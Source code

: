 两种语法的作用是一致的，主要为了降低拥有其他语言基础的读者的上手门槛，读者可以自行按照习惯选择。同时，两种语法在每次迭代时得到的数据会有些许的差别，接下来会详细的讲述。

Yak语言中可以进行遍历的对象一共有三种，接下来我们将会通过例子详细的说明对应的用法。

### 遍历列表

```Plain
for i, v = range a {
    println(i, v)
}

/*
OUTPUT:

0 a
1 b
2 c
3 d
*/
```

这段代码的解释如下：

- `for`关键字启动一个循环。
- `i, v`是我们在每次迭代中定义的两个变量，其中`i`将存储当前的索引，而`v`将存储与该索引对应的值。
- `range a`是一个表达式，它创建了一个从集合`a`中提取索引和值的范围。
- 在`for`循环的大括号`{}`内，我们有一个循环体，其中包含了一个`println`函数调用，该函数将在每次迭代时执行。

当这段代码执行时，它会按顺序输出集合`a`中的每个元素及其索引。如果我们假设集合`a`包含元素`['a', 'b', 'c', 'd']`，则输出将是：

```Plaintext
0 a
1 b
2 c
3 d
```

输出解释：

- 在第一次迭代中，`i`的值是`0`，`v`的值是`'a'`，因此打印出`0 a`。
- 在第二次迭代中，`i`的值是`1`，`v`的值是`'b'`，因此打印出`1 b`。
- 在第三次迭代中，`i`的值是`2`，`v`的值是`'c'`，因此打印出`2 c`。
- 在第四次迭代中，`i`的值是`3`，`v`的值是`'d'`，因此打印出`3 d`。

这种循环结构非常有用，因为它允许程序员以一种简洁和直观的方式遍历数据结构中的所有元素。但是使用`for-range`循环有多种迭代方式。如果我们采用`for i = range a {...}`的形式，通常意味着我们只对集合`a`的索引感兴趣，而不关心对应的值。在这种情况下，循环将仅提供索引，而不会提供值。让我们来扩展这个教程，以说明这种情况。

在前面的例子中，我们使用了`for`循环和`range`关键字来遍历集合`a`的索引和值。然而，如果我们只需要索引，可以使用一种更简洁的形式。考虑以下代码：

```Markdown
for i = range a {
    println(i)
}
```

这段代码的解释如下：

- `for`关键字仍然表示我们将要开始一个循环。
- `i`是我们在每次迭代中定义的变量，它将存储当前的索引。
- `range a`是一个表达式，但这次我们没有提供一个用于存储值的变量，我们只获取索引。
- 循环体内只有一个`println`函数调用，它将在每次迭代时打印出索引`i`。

◇ ◇ ◇ ◇ ◇ ◇ ◇

Your assignment — Collect each line of the entries that has the word "因此打印出", copying it in full.

Response below —
- 在第一次迭代中，`i`的值是`0`，`v`的值是`'a'`，因此打印出`0 a`。
- 在第二次迭代中，`i`的值是`1`，`v`的值是`'b'`，因此打印出`1 b`。
- 在第三次迭代中，`i`的值是`2`，`v`的值是`'c'`，因此打印出`2 c`。
- 在第四次迭代中，`i`的值是`3`，`v`的值是`'d'`，因此打印出`3 d`。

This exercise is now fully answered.